- [Exercise brief] Could you find each line of the data below that contains the word "Spring" and copy those lines?
*** Begin section ***
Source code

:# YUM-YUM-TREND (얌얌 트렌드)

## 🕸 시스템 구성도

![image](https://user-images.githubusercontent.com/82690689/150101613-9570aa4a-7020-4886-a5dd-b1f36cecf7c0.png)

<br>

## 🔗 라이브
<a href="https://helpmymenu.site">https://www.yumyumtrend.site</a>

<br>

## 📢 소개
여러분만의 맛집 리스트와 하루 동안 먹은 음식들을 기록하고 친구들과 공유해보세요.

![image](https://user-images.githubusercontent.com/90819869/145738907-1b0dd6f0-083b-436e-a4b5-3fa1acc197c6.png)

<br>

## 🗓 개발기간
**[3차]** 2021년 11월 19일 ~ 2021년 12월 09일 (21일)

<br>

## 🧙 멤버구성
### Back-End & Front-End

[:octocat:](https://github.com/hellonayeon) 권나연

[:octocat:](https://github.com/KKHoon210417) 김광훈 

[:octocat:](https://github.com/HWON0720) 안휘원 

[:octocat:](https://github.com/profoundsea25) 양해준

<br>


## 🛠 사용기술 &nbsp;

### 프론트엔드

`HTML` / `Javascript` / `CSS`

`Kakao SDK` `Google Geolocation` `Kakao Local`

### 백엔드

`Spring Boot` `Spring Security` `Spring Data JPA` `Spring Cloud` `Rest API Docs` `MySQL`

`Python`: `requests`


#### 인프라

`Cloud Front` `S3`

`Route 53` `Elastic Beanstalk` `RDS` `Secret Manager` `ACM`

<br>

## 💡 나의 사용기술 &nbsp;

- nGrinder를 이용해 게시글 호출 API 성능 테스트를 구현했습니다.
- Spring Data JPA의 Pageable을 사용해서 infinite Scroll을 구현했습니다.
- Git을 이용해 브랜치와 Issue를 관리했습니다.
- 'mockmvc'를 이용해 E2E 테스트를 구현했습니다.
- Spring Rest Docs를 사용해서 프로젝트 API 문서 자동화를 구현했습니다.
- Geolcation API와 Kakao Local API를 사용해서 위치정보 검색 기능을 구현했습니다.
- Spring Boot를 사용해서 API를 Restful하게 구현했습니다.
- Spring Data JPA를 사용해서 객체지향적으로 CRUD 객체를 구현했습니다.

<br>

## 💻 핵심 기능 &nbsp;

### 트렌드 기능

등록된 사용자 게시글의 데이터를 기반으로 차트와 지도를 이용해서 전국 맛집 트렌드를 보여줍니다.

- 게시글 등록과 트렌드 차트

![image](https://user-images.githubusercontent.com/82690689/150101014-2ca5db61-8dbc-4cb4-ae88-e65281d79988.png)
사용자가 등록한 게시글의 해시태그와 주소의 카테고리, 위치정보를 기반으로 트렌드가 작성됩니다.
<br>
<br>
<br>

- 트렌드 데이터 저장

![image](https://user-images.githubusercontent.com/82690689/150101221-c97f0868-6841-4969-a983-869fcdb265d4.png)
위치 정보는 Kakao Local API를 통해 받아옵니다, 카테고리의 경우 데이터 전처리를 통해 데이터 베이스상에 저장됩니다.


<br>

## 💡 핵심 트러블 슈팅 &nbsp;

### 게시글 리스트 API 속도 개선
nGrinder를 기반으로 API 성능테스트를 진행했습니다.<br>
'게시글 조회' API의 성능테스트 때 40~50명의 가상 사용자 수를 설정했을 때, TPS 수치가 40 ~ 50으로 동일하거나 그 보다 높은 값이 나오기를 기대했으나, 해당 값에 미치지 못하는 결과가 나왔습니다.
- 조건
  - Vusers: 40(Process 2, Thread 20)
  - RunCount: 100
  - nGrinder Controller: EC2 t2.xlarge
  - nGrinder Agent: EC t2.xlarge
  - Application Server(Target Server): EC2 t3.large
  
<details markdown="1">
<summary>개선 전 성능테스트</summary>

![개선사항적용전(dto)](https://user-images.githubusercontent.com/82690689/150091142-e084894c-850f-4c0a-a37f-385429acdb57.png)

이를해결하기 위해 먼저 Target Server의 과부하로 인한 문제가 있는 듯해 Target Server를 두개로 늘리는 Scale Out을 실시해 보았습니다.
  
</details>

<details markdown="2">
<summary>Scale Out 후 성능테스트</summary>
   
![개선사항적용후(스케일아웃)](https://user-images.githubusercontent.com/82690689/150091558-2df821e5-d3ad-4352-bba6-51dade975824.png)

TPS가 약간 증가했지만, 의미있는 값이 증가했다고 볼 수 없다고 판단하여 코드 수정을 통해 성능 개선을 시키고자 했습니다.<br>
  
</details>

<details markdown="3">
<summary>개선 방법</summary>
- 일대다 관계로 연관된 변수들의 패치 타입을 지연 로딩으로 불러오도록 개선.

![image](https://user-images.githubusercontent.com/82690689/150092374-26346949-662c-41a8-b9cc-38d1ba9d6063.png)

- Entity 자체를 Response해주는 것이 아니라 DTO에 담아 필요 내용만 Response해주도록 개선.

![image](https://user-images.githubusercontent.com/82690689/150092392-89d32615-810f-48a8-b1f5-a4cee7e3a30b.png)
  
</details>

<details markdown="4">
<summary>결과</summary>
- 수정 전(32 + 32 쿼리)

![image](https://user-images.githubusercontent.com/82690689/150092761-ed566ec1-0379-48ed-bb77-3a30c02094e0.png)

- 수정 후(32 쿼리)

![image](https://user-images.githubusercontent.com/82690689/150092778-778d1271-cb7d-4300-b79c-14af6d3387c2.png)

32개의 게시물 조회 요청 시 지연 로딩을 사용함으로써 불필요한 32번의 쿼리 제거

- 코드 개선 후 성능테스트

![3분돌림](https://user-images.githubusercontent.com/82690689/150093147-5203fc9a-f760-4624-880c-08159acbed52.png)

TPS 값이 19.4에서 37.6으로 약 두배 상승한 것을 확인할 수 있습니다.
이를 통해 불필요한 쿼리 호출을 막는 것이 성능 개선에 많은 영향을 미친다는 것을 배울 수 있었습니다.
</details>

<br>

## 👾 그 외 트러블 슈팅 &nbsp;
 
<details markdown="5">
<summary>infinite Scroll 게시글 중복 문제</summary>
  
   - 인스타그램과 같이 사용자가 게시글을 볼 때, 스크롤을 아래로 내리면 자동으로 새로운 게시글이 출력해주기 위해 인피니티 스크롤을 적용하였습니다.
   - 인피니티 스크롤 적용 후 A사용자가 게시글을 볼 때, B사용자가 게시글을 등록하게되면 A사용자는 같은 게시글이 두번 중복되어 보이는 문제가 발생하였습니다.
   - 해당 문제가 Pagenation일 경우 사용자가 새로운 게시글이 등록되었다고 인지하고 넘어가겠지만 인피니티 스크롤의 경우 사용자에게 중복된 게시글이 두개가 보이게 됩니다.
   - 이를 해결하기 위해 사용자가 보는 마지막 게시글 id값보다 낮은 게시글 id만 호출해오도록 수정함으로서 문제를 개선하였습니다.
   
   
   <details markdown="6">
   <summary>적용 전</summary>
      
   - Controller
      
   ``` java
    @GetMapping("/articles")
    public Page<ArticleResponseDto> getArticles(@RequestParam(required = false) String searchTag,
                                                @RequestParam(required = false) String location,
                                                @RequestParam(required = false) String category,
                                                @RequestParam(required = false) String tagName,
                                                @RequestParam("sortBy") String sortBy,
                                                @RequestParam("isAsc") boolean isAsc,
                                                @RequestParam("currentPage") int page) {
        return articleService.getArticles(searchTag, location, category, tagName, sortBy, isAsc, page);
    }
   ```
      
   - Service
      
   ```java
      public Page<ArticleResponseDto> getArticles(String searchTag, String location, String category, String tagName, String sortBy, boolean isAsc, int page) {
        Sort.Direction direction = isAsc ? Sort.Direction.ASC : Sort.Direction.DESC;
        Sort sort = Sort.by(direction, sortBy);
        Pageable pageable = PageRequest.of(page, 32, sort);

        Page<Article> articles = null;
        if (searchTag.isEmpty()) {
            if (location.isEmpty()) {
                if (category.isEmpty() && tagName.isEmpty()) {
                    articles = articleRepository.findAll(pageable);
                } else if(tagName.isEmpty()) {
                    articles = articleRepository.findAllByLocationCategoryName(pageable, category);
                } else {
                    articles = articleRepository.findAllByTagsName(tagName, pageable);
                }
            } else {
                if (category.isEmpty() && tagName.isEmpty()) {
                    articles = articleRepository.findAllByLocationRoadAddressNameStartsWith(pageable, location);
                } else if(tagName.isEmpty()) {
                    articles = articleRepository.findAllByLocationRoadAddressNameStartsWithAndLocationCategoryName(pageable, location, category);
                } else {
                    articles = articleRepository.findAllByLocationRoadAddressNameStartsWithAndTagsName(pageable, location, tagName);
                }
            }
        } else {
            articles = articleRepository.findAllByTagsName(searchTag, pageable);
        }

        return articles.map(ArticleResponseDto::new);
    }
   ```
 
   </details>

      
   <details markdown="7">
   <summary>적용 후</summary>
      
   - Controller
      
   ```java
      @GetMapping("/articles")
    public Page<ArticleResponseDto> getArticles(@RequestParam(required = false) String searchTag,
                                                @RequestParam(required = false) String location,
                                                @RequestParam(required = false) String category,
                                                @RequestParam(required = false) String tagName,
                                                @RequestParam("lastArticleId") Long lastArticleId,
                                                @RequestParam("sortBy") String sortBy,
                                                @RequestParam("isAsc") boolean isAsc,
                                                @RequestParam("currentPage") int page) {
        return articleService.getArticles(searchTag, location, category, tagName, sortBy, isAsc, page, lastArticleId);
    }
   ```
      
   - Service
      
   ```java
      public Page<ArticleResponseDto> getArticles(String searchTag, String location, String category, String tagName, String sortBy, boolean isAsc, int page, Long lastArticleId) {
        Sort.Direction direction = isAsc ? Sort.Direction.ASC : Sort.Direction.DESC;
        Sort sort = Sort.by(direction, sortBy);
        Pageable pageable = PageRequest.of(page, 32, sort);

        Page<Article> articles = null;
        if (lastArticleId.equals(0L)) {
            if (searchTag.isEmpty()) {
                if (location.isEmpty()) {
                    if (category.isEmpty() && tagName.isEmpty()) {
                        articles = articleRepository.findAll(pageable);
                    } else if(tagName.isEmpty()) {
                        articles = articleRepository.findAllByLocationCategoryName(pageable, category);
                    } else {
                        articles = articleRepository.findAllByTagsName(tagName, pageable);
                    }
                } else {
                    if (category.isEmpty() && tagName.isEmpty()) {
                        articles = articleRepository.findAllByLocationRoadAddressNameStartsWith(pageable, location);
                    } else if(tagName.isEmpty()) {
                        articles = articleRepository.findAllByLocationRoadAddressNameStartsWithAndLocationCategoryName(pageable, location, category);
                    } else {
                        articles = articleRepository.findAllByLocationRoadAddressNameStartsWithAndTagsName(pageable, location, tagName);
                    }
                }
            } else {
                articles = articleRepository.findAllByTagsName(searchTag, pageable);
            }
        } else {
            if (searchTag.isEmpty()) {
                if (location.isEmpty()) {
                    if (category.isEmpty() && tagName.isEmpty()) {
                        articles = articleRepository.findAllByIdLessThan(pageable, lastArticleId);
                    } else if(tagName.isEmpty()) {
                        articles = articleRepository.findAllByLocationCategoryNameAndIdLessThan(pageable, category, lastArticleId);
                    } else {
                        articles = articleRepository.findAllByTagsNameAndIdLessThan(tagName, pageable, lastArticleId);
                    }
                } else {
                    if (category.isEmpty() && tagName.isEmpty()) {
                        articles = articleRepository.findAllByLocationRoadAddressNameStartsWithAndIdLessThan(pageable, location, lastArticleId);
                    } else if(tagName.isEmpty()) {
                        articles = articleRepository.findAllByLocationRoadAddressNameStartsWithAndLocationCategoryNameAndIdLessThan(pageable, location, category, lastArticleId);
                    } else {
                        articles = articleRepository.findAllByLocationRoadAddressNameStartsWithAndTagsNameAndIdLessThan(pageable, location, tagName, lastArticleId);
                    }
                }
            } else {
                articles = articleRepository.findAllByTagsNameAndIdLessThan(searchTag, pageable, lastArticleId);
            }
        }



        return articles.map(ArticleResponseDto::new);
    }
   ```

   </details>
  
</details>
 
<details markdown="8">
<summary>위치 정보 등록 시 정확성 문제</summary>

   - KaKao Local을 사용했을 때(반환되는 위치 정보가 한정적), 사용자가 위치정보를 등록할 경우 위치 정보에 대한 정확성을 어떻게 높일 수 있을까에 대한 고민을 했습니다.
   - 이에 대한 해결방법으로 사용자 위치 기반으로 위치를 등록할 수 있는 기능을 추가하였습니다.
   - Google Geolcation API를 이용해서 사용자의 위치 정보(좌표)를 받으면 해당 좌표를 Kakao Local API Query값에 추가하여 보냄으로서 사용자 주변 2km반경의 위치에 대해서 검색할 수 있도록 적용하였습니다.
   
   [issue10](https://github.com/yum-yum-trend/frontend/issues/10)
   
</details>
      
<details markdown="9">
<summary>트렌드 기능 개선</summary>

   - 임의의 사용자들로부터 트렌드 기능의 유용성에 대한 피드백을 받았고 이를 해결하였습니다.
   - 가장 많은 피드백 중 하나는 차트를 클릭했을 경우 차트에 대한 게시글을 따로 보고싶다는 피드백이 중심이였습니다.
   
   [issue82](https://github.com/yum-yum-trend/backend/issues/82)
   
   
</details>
*** End section ***
- [Answer for the task]
`Spring Boot` `Spring Security` `Spring Data JPA` `Spring Cloud` `Rest API Docs` `MySQL`
- Spring Data JPA의 Pageable을 사용해서 infinite Scroll을 구현했습니다.
- Spring Rest Docs를 사용해서 프로젝트 API 문서 자동화를 구현했습니다.
- Spring Boot를 사용해서 API를 Restful하게 구현했습니다.
- Spring Data JPA를 사용해서 객체지향적으로 CRUD 객체를 구현했습니다.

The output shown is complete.